The task of a classification model is to classify something as a certain type of that thing. In NLP, there are many applications of this type of model, including sentiment analysis: determining whether a sentence is of positive or negative sentiment or meaning.

### Today's example
Today, we're going to create our sentiment analyizer using a classification model that will determine whether a text is of positive or negative sentiment. Specifically, this dataset is taken from tweets. Each tweet is labeled as 'Positive', 'Neutral' or 'Negative'. This is a very common way of labeling data, but we will see later in the course that how we label our data can have a profound effect on our results.

# Wrangling our data

Unfortunately, we are not able to create a model out of raw text. Instead, we have to put into a very specific form so that the software libraries we'll be using can read and process it correctly.

This dataset comes from a website called HuggingFace. This site hosts both pretrained models and datasets to train and finetune new models. We will be using [this dataset](https://huggingface.co/datasets/mteb/tweet_sentiment_extraction) which was collected by the Massive Text Embedding Benchmark. This group uses datasets like this one to evaluate how good certain models are compared to others. What we will be doing in this notebook is a key part of their evlaution process for new models.

This data comes to us as a HuggingFace Dataset. This is a specific Python-based data structure that is derived from parquet files hosted on the MTEB HuggingFace account.

In [None]:
import datasets
from datasets import load_dataset

dataset = load_dataset('mteb/tweet_sentiment_extraction')
train = dataset['train'].to_pandas()
test = dataset['test'].to_pandas()

train['label'] = train['label'].astype('float32')
test['label'] = test['label'].astype('float32')

dataset = datasets.DatasetDict({
    'train': datasets.Dataset.from_pandas(train),
    'test': datasets.Dataset.from_pandas(test)
})

dataset

DatasetDict({
    train: Dataset({
        features: ['id', 'text', 'label', 'label_text'],
        num_rows: 27481
    })
    test: Dataset({
        features: ['id', 'text', 'label', 'label_text'],
        num_rows: 3534
    })
})

In [None]:
# this is just a fancy spreadsheet
dataset['train'].to_pandas()

Unnamed: 0,id,text,label,label_text
0,cb774db0d1,"I`d have responded, if I were going",1.0,neutral
1,549e992a42,Sooo SAD I will miss you here in San Diego!!!,0.0,negative
2,088c60f138,my boss is bullying me...,0.0,negative
3,9642c003ef,what interview! leave me alone,0.0,negative
4,358bd9e861,"Sons of ****, why couldn`t they put them on t...",0.0,negative
...,...,...,...,...
27476,4eac33d1c0,wish we could come see u on Denver husband l...,0.0,negative
27477,4f4c4fc327,I`ve wondered about rake to. The client has ...,0.0,negative
27478,f67aae2310,Yay good for both of you.

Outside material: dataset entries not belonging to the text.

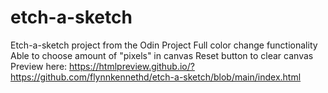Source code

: # etch-a-sketch
Etch-a-sketch project from the Odin Project
Full color change functionality
Able to choose amount of "pixels" in canvas
Reset button to clear canvas
Preview here: https://htmlpreview.github.io/?https://github.com/flynnkennethd/etch-a-sketch/blob/main/index.html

Enjoy the break - y...,2.0,positive
27479,ed167662a5,But it was worth it ****.,2.0,positive


See! Just a spreadsheet! We'll talk about how I read it into our notebook in a couple classes.

Above are the sentiments in our dataset and how many there are. Each one is associated with a tweet, but they didn't just appear there magically. Someone (or more likely a group of people) had to classify these by hand. As a result, labeled data like this can be extremely valuable.

## Fine-tuning

Although, we're training our own sentiment analysis model today. We are not starting from nothing. Today we are going to do a process called 'fine-tuning.' Fine-tuning is when we take a model that someone else has trained and we train it again for a specific task. This is very common for classification tasks like this one.

Today, we'll be using Microsoft's `deberta` model.

In [None]:
model_nm = 'microsoft/deberta-v3-small'

In [None]:
from transformers import AutoModelForSequenceClassification, AutoTokenizer
tokz = AutoTokenizer.from_pretrained(model_nm)

tokenizer_config.json:   0%|          | 0.00/52.0 [00:00<?, ?B/s]



config.json:   0%|          | 0.00/578 [00:00<?, ?B/s]

spm.model:   0%|          | 0.00/2.46M [00:00<?, ?B/s]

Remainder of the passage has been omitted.